People's Republic of China

After the establishment of the PRC, Gulangyu was a district of Xiamen, one of four in the municipality not located on Xiamen Island until 2003. In May of that year Gulangyu District was absorbed into Siming District, and has since been administered, policed, and adjudicated from Xiamen Island, just across the Lujiang River.

Attractions

As a place of residence for Westerners during Xiamen's colonial past, Gulangyu is famous for its architecture and for hosting China's only piano museum, giving it the nickname of "Piano Island" or "The Town of Pianos" () or "The Island of Music" (). There are over 200 pianos on this island.

The Chinese name also has musical roots, as 鼓浪 Kó͘-lōng which means drum waves so-called because of the sound generated by the ocean waves hitting the reefs. 嶼 sū means "islet".

In addition, there is a museum dedicated to Koxinga, Hái-toé Sè-kài () Marine World, a subtropical garden containing plants introduced by overseas Chinese, as well as Xiamen Museum, formerly the Eight Trigrams Tower ().

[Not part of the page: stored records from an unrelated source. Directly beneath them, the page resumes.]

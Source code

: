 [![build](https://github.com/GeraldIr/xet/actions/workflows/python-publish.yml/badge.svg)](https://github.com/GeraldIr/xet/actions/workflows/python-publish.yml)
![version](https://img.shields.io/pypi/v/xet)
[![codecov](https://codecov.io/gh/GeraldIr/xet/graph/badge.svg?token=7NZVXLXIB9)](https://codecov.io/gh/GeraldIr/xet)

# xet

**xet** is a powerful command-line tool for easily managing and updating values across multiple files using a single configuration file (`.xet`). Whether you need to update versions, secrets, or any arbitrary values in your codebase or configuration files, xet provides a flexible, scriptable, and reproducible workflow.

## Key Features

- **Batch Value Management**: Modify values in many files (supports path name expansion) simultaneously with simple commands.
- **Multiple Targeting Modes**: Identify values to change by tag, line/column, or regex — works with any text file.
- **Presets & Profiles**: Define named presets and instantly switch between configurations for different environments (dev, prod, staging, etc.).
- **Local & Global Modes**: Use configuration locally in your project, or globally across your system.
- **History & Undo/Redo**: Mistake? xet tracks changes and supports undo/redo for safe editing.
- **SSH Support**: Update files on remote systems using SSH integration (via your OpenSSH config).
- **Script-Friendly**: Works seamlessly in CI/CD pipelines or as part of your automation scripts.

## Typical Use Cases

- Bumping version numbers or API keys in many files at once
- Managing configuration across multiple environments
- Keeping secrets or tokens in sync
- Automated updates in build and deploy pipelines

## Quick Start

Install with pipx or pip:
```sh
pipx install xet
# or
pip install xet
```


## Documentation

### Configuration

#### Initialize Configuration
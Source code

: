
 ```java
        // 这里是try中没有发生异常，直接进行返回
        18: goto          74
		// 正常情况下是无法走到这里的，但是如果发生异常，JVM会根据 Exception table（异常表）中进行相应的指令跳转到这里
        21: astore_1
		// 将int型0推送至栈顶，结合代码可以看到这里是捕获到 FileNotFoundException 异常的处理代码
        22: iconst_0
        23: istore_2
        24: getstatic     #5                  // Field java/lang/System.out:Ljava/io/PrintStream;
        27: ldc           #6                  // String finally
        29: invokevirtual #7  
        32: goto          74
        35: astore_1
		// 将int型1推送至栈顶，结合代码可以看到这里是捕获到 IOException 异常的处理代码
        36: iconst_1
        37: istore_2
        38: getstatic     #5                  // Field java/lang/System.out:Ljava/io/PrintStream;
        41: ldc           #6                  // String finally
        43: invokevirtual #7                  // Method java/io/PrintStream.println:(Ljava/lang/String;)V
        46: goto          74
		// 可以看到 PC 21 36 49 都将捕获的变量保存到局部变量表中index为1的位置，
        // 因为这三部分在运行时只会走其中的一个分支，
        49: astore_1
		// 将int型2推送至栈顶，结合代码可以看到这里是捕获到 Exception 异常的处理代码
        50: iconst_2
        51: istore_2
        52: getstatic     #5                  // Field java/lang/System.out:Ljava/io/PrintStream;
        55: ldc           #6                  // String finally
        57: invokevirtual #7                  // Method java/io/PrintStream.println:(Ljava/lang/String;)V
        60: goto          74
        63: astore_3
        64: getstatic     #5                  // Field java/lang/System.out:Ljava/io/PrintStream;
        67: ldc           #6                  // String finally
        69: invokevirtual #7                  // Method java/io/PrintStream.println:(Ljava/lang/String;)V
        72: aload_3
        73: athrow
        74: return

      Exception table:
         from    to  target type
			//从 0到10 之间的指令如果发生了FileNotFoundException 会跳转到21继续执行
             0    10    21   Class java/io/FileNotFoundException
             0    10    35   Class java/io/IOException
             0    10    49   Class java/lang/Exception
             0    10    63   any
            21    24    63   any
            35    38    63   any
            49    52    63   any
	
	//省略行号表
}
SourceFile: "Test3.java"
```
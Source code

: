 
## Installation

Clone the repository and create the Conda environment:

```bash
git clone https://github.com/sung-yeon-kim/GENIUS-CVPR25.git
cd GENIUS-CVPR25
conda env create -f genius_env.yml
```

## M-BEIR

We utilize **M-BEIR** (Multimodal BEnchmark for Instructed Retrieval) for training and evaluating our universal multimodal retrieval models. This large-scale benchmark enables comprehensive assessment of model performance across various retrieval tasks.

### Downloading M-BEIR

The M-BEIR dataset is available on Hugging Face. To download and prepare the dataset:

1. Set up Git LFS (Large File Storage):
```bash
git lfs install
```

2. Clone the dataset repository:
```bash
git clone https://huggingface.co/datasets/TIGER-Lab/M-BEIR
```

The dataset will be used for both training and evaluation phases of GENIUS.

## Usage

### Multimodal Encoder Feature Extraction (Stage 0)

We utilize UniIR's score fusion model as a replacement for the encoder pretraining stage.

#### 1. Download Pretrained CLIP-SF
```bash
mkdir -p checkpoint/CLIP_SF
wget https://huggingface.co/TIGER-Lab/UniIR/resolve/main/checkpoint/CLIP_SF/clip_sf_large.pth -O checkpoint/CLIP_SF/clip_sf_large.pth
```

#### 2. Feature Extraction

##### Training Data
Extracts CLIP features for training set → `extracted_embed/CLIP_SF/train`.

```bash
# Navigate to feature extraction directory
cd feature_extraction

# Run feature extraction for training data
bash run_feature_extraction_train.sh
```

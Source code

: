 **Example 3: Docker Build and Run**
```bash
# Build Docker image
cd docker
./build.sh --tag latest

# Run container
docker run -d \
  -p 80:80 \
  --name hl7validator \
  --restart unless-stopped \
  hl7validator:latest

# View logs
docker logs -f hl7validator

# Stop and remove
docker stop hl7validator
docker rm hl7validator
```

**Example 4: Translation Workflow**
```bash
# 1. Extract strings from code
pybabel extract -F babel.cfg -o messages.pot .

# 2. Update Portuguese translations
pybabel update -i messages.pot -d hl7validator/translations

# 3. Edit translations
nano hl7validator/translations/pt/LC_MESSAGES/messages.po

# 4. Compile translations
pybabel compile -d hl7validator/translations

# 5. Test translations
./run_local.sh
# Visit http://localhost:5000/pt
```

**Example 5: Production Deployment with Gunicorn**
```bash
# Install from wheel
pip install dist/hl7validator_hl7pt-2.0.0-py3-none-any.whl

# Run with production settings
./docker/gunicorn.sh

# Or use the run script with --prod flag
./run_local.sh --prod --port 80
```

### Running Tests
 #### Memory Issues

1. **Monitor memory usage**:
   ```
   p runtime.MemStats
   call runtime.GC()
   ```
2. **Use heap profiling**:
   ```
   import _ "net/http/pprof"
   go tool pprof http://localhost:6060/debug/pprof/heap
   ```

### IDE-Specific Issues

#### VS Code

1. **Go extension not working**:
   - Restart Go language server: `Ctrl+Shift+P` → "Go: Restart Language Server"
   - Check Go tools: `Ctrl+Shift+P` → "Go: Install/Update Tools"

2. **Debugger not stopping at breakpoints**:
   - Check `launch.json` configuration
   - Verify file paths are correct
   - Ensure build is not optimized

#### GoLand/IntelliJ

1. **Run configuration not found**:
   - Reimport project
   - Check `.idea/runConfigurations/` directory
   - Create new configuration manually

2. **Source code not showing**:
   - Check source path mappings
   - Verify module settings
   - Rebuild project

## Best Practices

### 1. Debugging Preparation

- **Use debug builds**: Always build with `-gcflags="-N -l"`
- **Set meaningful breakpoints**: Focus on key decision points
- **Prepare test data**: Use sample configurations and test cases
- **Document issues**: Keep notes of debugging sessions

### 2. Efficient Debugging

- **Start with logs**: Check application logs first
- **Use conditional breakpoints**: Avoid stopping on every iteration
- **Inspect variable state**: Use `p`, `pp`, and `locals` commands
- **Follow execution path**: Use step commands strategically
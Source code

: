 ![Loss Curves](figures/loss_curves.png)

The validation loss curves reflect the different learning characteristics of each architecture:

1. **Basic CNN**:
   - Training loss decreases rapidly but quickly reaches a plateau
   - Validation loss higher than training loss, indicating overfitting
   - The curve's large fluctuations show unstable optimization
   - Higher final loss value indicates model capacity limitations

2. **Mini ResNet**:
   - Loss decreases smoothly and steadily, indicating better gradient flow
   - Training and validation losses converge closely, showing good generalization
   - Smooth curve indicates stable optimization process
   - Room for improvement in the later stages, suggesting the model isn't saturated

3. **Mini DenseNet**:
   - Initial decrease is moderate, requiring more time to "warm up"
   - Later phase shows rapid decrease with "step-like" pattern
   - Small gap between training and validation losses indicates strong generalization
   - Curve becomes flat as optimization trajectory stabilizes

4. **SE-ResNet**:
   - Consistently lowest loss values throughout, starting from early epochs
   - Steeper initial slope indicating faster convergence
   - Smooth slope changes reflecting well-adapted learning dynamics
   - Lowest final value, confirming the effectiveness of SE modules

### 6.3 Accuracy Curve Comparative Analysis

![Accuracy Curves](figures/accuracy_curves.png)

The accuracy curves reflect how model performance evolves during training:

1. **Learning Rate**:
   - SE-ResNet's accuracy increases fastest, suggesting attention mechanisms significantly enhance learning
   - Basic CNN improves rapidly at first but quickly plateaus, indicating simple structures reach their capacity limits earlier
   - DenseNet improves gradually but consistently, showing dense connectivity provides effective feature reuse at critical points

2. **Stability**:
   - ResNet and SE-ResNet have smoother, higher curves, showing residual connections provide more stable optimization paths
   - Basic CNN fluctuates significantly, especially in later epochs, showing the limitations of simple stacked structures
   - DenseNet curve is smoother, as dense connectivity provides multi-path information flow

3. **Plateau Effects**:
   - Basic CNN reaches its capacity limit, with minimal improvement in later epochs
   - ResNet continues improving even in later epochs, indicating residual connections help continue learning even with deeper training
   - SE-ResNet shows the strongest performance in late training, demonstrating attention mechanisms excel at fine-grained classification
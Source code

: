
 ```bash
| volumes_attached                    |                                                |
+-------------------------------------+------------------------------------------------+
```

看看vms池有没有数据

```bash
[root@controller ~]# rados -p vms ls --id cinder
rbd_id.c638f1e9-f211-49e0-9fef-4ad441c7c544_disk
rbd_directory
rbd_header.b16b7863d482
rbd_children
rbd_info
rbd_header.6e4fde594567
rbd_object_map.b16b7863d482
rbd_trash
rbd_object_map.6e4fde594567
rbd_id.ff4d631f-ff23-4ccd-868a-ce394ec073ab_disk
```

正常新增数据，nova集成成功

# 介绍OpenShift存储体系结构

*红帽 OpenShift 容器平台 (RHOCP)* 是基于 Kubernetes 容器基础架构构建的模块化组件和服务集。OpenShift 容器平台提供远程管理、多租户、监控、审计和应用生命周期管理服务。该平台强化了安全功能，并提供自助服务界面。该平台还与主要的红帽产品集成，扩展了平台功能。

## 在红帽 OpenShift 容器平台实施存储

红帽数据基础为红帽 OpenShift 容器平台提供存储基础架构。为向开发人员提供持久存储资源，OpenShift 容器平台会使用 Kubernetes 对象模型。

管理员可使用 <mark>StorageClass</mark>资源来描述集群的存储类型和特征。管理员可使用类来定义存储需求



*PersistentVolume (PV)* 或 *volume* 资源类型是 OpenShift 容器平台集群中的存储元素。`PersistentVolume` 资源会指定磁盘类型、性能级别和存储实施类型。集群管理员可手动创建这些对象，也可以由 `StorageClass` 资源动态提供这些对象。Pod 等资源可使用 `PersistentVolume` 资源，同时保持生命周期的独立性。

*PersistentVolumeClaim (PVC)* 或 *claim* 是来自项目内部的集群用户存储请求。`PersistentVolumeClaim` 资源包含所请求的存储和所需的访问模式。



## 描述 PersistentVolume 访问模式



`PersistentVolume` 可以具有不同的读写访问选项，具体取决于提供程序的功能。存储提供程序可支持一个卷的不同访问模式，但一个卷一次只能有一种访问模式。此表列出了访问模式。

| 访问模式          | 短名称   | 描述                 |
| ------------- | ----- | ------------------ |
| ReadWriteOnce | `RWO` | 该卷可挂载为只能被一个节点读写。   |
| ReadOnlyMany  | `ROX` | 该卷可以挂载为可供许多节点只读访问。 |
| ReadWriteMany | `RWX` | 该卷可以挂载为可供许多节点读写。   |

The island of Gulangyu is a pedestrian-only destination, where the only vehicles on the islands are several fire trucks and electric tourist buggies. The narrow streets on the island, together with the architecture of various styles around the world, give the island a unique appearance. The site is classified as a AAAAA scenic area by the China National Tourism Administration.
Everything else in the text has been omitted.